Gold, ounces per ton……………………………………………………………0.025
Silver, ounces per ton…………………………………………………………..18.26
Copper, per cent……………………………………………………………………..0.30
Lead, per cent………………………………………………………………………….5.00
Silica, per cent………………………………………………………………………65.00
Iron, per cent…………………………………………………………………………10.00
Lime, per cent…………………………………………………………………………0.70
Sulfur, per cent……………………………………………………………………….3.00
Arsenic, per cent…………………………………………………………………….0.70

The silver is finely disseminated and occurs as native, combined as a sulfide and, to a very small extent, as the chloride. The lead may be present as carbonate, sulfide, or sulfate.

Preparation of Ore for Roasting

The ore is received in standard, bottom-dump, railroad cars, crushed to 3 in. by a Kennedy 6F gyratory, then to ¾ in. by a 36-in. horizontal Symons disk. Finally the ore, with 8 per cent, salt, is run through two sets of Allis-Chalmers rolls, 16 by 48-in., working in series and in closed circuit; the final product passes through an 8-mesh screen with a clear opening of 0.071-in. Three Mitchell and two Colorado impacts are used in the roll circuit. The results of a screen test on the roll product and the distribution of the metals are as follows:

After grinding, the ore-salt mix is sampled by a mechanical sampling device in batches of 70 tons, each batch being run to a separate bin. For the purpose of furnace control, the sample is tested for its reducing power on litharge, which test indicates its fuel value. The latter is then adjusted to suit the requirements of the subsequent roasting operation by the addition of coal dust; this usually amounts to between 1 and 2 per cent. Before passing to the bins over the roasters, the mix is moistened with just enough water so that it will stick together as a ball when pressed in the hand. The actual amount of water needed will vary according to the fineness of the ore, but is approximately 7 per cent.; the ore, as received at the mill, has a moisture content of 2 to 3 per cent. The mix is now ready for the roasters.

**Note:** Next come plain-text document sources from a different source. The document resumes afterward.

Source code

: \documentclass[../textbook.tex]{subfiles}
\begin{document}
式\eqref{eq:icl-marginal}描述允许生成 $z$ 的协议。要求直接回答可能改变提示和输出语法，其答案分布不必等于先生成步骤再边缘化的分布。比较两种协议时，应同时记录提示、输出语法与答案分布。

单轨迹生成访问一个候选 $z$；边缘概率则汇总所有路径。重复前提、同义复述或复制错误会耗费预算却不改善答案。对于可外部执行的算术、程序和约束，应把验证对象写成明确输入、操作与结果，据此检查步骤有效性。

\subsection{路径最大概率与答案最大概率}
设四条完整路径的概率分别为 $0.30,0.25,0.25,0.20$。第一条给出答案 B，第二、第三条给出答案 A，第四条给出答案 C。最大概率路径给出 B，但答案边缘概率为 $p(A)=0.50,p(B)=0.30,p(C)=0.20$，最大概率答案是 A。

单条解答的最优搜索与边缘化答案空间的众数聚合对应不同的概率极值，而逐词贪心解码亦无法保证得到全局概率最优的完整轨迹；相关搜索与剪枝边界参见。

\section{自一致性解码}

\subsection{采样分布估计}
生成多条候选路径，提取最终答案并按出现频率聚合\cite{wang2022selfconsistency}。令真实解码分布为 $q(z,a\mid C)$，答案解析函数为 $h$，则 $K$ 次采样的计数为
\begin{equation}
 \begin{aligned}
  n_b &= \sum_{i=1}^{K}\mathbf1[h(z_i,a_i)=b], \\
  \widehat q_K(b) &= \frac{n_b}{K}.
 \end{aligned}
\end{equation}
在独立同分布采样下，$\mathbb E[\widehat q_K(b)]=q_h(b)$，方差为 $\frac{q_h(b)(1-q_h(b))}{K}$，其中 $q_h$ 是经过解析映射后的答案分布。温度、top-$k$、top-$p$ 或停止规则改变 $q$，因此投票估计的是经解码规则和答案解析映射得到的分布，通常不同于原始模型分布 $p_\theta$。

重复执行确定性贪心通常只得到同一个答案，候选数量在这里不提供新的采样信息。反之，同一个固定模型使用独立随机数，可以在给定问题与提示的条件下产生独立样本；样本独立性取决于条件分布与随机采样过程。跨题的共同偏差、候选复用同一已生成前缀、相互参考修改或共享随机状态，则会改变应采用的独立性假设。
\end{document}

Ore Roasted in Holt-Dern Furnaces

There are nine Holt-Dern blast roasters. These consist essentially of a row of reinforced-concrete boxes 7 by 9 by 5 ft. deep inside, set end to end; on the bottom are mechanically operated grates with hoppers underneath. On the long side, and 30 in. above the grates, are two double work doors which run the full length of each furnace. Above the furnace are the charge bins, with four segmental gates for each furnace. Leading into the hopper under the grates is a pipe through which an air blast is supplied at 8 oz. pressure by a direct-connected Sturtevant fan. A common flue, through which the gases are drawn, runs the full length of the furnaces.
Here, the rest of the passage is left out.